There are times, however, when Utah news agencies are best to cool their competitive instincts and play together. Sometimes we need to share.

That became apparent again last week when a historic change came to Utah's state court system. For the first time ever, video cameras are now allowed in courtrooms, along with radio recorders, cellphones, laptops and tablets.

It is a welcome step in citizen accessibility to our judicial process. But it also brings logistical headaches and a need for cooperation among court personnel and the news media, and — more importantly — among the different newsrooms throughout the state.

Now, stations will have video from court to air on their newscasts, and all news organizations will have it for their websites. At The Tribune, we're eager to present video from court on sltrib.com. It will be an important addition to our coverage and give our audience an enhanced view of what happens in court.

But it also makes us reliant on our competitors — namely Salt Lake City's TV newsrooms.

The new rule calls for "pool" coverage. In other words, a single video photographer will be allowed in the courtroom to document the proceedings. That journalist's newsroom then will be responsible for distributing the footage to any other news organization that wants it.

This collaboration goes against the grain for most of us in this business. We get video footage, a photograph, an interview, access to a document — it's ours and we don't want to share. We are in the information business, and information is valuable.
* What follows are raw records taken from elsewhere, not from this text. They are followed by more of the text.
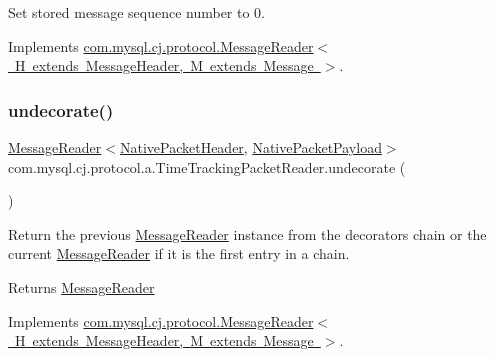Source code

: Set stored message sequence number to 0. 

Implements \mbox{\hyperlink{interfacecom_1_1mysql_1_1cj_1_1protocol_1_1_message_reader_a3161e55ab8c1bb4d533aa6d2700fb14d}{com.\+mysql.\+cj.\+protocol.\+Message\+Reader$<$ H extends Message\+Header, M extends Message $>$}}.

\mbox{\label{classcom_1_1mysql_1_1cj_1_1protocol_1_1a_1_1_time_tracking_packet_reader_aebbbca667b7f55074795c128c2aff259}} 
\subsubsection{\texorpdfstring{undecorate()}{undecorate()}}
{\footnotesize\ttfamily \mbox{\hyperlink{interfacecom_1_1mysql_1_1cj_1_1protocol_1_1_message_reader}{Message\+Reader}}$<$\mbox{\hyperlink{classcom_1_1mysql_1_1cj_1_1protocol_1_1a_1_1_native_packet_header}{Native\+Packet\+Header}}, \mbox{\hyperlink{classcom_1_1mysql_1_1cj_1_1protocol_1_1a_1_1_native_packet_payload}{Native\+Packet\+Payload}}$>$ com.\+mysql.\+cj.\+protocol.\+a.\+Time\+Tracking\+Packet\+Reader.\+undecorate (\begin{DoxyParamCaption}{ }\end{DoxyParamCaption})}

Return the previous \mbox{\hyperlink{interfacecom_1_1mysql_1_1cj_1_1protocol_1_1_message_reader}{Message\+Reader}} instance from the decorators chain or the current \mbox{\hyperlink{interfacecom_1_1mysql_1_1cj_1_1protocol_1_1_message_reader}{Message\+Reader}} if it is the first entry in a chain.

\begin{DoxyReturn}{Returns}
\mbox{\hyperlink{interfacecom_1_1mysql_1_1cj_1_1protocol_1_1_message_reader}{Message\+Reader}} 
\end{DoxyReturn}


Implements \mbox{\hyperlink{interfacecom_1_1mysql_1_1cj_1_1protocol_1_1_message_reader_a59b0e118857c167ad4a270845f19e89b}{com.\+mysql.\+cj.\+protocol.\+Message\+Reader$<$ H extends Message\+Header, M extends Message $>$}}.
But in this case, it's the right thing to do. It is the only efficient way to gain access, and then to distribute important information to as many Utahns as possible. Collaboration is key. Besides, the court, in its wisdom, says we must.

We've done this for years with still photographs. The Tribune, and other newspapers throughout Utah — Provo's Daily Herald, Ogden's Standard-Examiner, the Deseret News, St. George's Spectrum and Logan's Herald Journal — have provided images from court to the other newspapers and the television stations. With the new rule, that will continue.

But now there will be video footage, and, with a few exceptions, the television stations will be the ones taking turns providing pool coverage.

This brave new world brings with it technological hurdles. The stations — KUTV, KSL, KSTU and KTVX — work with broadcast-quality videotape, which is useless in an online/print newsroom. So the television stations will deliver to us, in a reasonable amount of time, a compressed video file we can use on our websites.

Tribune Director of Photography Jeremy Harmon knows a thing or two about pool coverage of events. In recent years, he, more than any other journalist in Utah, has distributed pool photography for court cases. Last week he gathered all the players — from television and print— in a room and figured out a process where we all will get the video we need for online and broadcast.

The players all acknowledge there will be bumps along the way. Unanticipated situations will come up. And all agreed to talk some more and figure it out when they do.

The courts have opened up and provided the public a new access point to how the system works. Now it is up to the state's journalists to work together so as many Utahns as possible get a good look inside the courtroom. So far, it seems like we are off on the right foot.